Les modes juridictionnels
La justice arbitrale
On a déjà indiqué, à l’occasion de l’analyse des ordres de juridictions, la distinction de la justice publique et de la justice privée, et la place de l’arbitrage par rapport à ce schéma (supra, n° 95).
Lorsqu’ils ont recours à l’arbitrage, les particuliers qu’un différend oppose confient à une personne privée le soin de le trancher. C’est de leur consentement, et non d’une délégation de l’autorité publique, que l’arbitre tient son pouvoir de juger.

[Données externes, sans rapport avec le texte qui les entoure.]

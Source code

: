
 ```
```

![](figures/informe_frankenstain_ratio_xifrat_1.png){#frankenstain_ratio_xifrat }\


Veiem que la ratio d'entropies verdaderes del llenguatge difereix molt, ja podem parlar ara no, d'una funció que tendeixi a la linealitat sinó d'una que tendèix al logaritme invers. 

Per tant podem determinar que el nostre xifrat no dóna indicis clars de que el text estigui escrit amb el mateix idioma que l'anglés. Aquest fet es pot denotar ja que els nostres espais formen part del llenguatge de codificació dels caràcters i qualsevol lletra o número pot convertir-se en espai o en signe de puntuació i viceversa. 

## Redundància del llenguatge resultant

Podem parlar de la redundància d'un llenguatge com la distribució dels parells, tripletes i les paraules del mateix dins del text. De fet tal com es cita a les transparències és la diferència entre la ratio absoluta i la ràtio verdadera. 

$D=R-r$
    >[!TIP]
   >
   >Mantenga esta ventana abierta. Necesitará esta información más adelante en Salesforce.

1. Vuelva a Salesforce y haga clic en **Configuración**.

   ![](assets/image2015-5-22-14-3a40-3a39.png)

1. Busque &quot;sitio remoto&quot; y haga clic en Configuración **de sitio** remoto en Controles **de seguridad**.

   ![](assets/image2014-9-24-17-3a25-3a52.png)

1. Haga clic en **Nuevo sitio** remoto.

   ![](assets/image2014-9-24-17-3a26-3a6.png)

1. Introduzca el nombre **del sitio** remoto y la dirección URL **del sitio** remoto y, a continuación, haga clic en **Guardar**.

Les plaideurs ne se bornent pas à choisir un arbitre : ils le font juge; leur commun accord n’opère pas qu’une désignation : il vaut comme investiture. L’arbitrage est une institution complexe où l’on voit un organe juridictionnel ad hoc, le tribunal arbitral, naître des consentements échangés, la convention d’arbitrage (compromis). Cette convention est un accord sur la procédure : les adversaires renoncent à régler entre eux leur affaire et, au lieu de se donner une solution, ils se donnent un juge dont ils recevront la solution. Ainsi, l’élément conventionnel n’est que le point de départ de l’arbitrage; à l’arrivée, le litige est dénoué selon un mode judiciaire, car l’arbitre est un juge et sa sentence un acte juridictionnel.
Arbitrage et contrat
On appelle compromis « la convention par laquelle les parties à un litige né soumettent celui-ci à l’arbitrage d’une ou plusieurs personnes » (art. 1447 NCPC) et clause compromissoire, « la convention par laquelle les parties à un contrat s’engagent à soumettre à l’arbitrage les litiges qui pourraient naître relativement à ce contrat» (art. 1442 NCPC).

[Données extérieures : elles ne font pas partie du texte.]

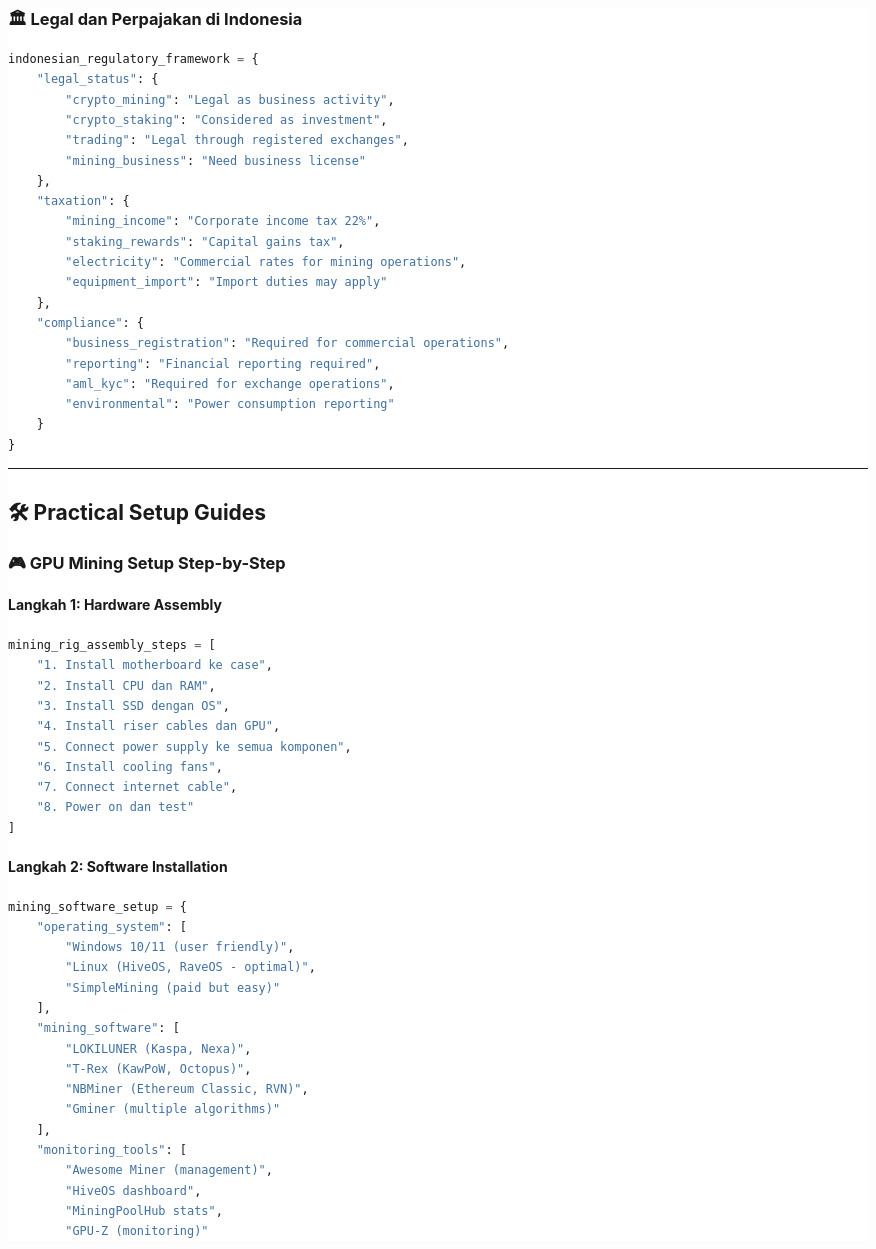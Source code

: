 ### 🏛️ Legal dan Perpajakan di Indonesia
```python
indonesian_regulatory_framework = {
    "legal_status": {
        "crypto_mining": "Legal as business activity",
        "crypto_staking": "Considered as investment",
        "trading": "Legal through registered exchanges",
        "mining_business": "Need business license"
    },
    "taxation": {
        "mining_income": "Corporate income tax 22%",
        "staking_rewards": "Capital gains tax",
        "electricity": "Commercial rates for mining operations",
        "equipment_import": "Import duties may apply"
    },
    "compliance": {
        "business_registration": "Required for commercial operations",
        "reporting": "Financial reporting required",
        "aml_kyc": "Required for exchange operations",
        "environmental": "Power consumption reporting"
    }
}
```

---

## 🛠️ Practical Setup Guides

### 🎮 GPU Mining Setup Step-by-Step

#### **Langkah 1: Hardware Assembly**
```python
mining_rig_assembly_steps = [
    "1. Install motherboard ke case",
    "2. Install CPU dan RAM",
    "3. Install SSD dengan OS",
    "4. Install riser cables dan GPU",
    "5. Connect power supply ke semua komponen",
    "6. Install cooling fans",
    "7. Connect internet cable",
    "8. Power on dan test"
]
```

#### **Langkah 2: Software Installation**
```python
mining_software_setup = {
    "operating_system": [
        "Windows 10/11 (user friendly)",
        "Linux (HiveOS, RaveOS - optimal)",
        "SimpleMining (paid but easy)"
    ],
    "mining_software": [
        "LOKILUNER (Kaspa, Nexa)",
        "T-Rex (KawPoW, Octopus)",
        "NBMiner (Ethereum Classic, RVN)",
        "Gminer (multiple algorithms)"
    ],
    "monitoring_tools": [
        "Awesome Miner (management)",
        "HiveOS dashboard",
        "MiningPoolHub stats",
        "GPU-Z (monitoring)"
```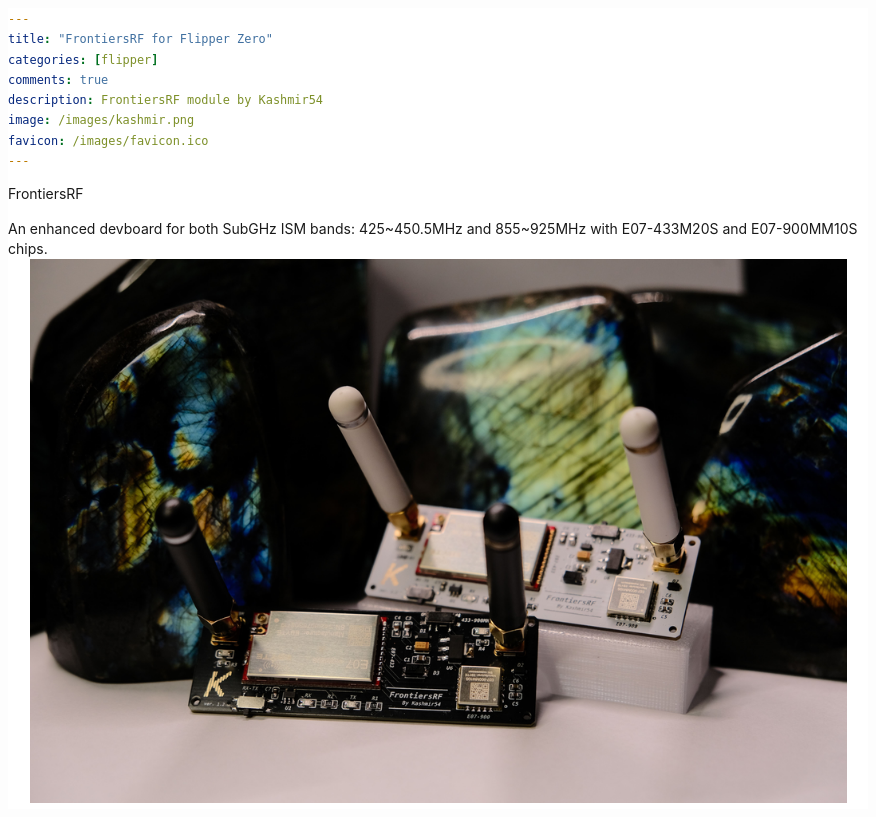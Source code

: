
 ```yaml
---
title: "FrontiersRF for Flipper Zero"
categories: [flipper]
comments: true
description: FrontiersRF module by Kashmir54
image: /images/kashmir.png
favicon: /images/favicon.ico
---
```


<p class="vera">FrontiersRF</p>
An enhanced devboard for both SubGHz ISM bands: 425~450.5MHz and 855~925MHz with E07-433M20S and E07-900MM10S chips.

<br>

<div display="grid" align="center">
  <div class="lightgallery">
    <a href="/images/flipper/frontiersrf/frontiers_both.JPG" data-sub-html="FrontiersRF boards">
      <img src="/images/flipper/frontiersrf/frontiers_both.JPG" class="main" width="95%"/>
    </a>
  </div>
</div>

« La clause compromissoire est nulle s’il n’est disposé autrement par la loi» (art. 2061 c. civ.). Ainsi la clause compromissoire est-elle valable en matière commerciale en application de l’article 631, alinéa 2, du code de commerce (réd. L. 31 déc. 1925).
« L’arbitre tranche le litige conformément aux règles de droit, à moins que, dans la convention d’arbitrage, les parties ne lui aient conféré mission de statuer comme amiable compositeur » (art. 1474 NCPC), c’est-à-dire en équité (supra, n° 13), sans être tenu de suivre, sauf si elles sont d’ordre public, les règles de droit (de fond ou de procédure).

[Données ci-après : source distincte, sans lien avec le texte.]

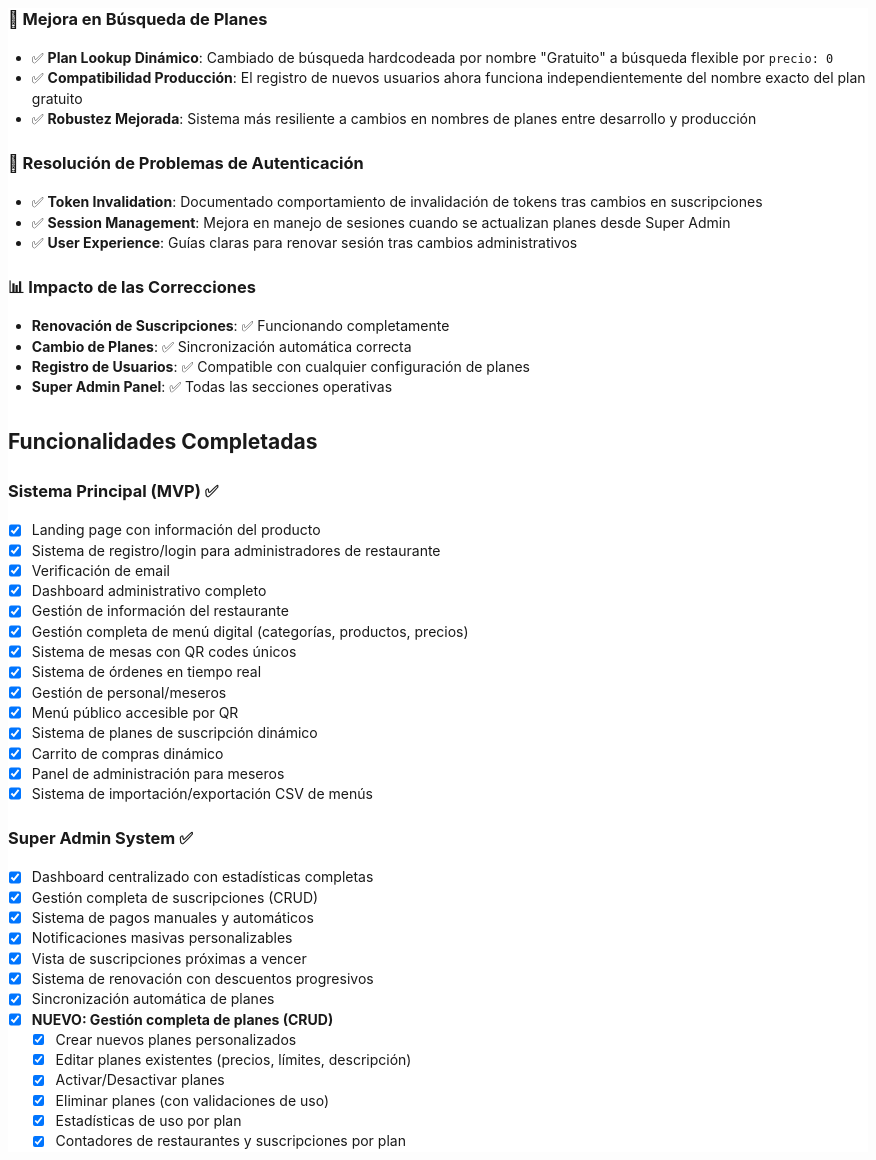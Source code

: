 ### **🎯 Mejora en Búsqueda de Planes**
- ✅ **Plan Lookup Dinámico**: Cambiado de búsqueda hardcodeada por nombre "Gratuito" a búsqueda flexible por `precio: 0`
- ✅ **Compatibilidad Producción**: El registro de nuevos usuarios ahora funciona independientemente del nombre exacto del plan gratuito
- ✅ **Robustez Mejorada**: Sistema más resiliente a cambios en nombres de planes entre desarrollo y producción

### **🔐 Resolución de Problemas de Autenticación**
- ✅ **Token Invalidation**: Documentado comportamiento de invalidación de tokens tras cambios en suscripciones
- ✅ **Session Management**: Mejora en manejo de sesiones cuando se actualizan planes desde Super Admin
- ✅ **User Experience**: Guías claras para renovar sesión tras cambios administrativos

### **📊 Impacto de las Correcciones**
- **Renovación de Suscripciones**: ✅ Funcionando completamente
- **Cambio de Planes**: ✅ Sincronización automática correcta
- **Registro de Usuarios**: ✅ Compatible con cualquier configuración de planes
- **Super Admin Panel**: ✅ Todas las secciones operativas

## Funcionalidades Completadas

### Sistema Principal (MVP) ✅
- [x] Landing page con información del producto
- [x] Sistema de registro/login para administradores de restaurante
- [x] Verificación de email
- [x] Dashboard administrativo completo
- [x] Gestión de información del restaurante
- [x] Gestión completa de menú digital (categorías, productos, precios)
- [x] Sistema de mesas con QR codes únicos
- [x] Sistema de órdenes en tiempo real
- [x] Gestión de personal/meseros
- [x] Menú público accesible por QR
- [x] Sistema de planes de suscripción dinámico
- [x] Carrito de compras dinámico
- [x] Panel de administración para meseros
- [x] Sistema de importación/exportación CSV de menús

### Super Admin System ✅
- [x] Dashboard centralizado con estadísticas completas
- [x] Gestión completa de suscripciones (CRUD)
- [x] Sistema de pagos manuales y automáticos
- [x] Notificaciones masivas personalizables
- [x] Vista de suscripciones próximas a vencer
- [x] Sistema de renovación con descuentos progresivos
- [x] Sincronización automática de planes
- [x] **NUEVO: Gestión completa de planes (CRUD)**
  - [x] Crear nuevos planes personalizados
  - [x] Editar planes existentes (precios, límites, descripción)
  - [x] Activar/Desactivar planes
  - [x] Eliminar planes (con validaciones de uso)
  - [x] Estadísticas de uso por plan
  - [x] Contadores de restaurantes y suscripciones por plan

Les articles 1442 à 1507 du nouveau code de procédure civile (réd. décr. 12 mai 1981) réglementent l’arbitrage, tant national qu’international.
L’arbitrage judiciaire
Si elle n’est pas une voie amiable, la voie de l’arbitrage n’est pas non plus celle des tribunaux judiciaires. Là réside son mérite essentiel pour ceux qui l’empruntent. Ils y reconnaissent les avantages des juridictions d’exception (supra, n° 104), joints à ceux d’une justice discrète. Mais il se peut qu’à force de renoncer aux garanties de forme et de fond, les plaideurs s’exposent par trop dépouillés à l’arbitraire. Il est donc normal que la loi n’autorise pas n’importe qui à compromettre sur n’importe quoi (supra, n° 620).
C’est dans un ordre d’idées comparable que l’on peut apprécier l’arbitrage judiciaire tel qu’il est prévu à l’article 12, alinéa 5, du nouveau code de procédure civile, l’arbitre choisi étant alors un juge relevant de la justice étatique et investi de larges pouvoirs, de type arbitral. De ce texte, il résulte en effet que, le litige né, les parties peuvent, en vertu d’un accord exprès et pour les droits dont elles ont la libre disposition, « conférer au juge mission de statuer comme amiable compositeur, sous réserve d’appel si elles n’y ont pas spécialement renoncé ». Le modelage contractuel du contentieux se manifeste aussi dans la mesure où un accord procédural permet aux plaideurs de demander l’application au fond du litige d’une loi différente de celle que désigne la règle de conflit de lois.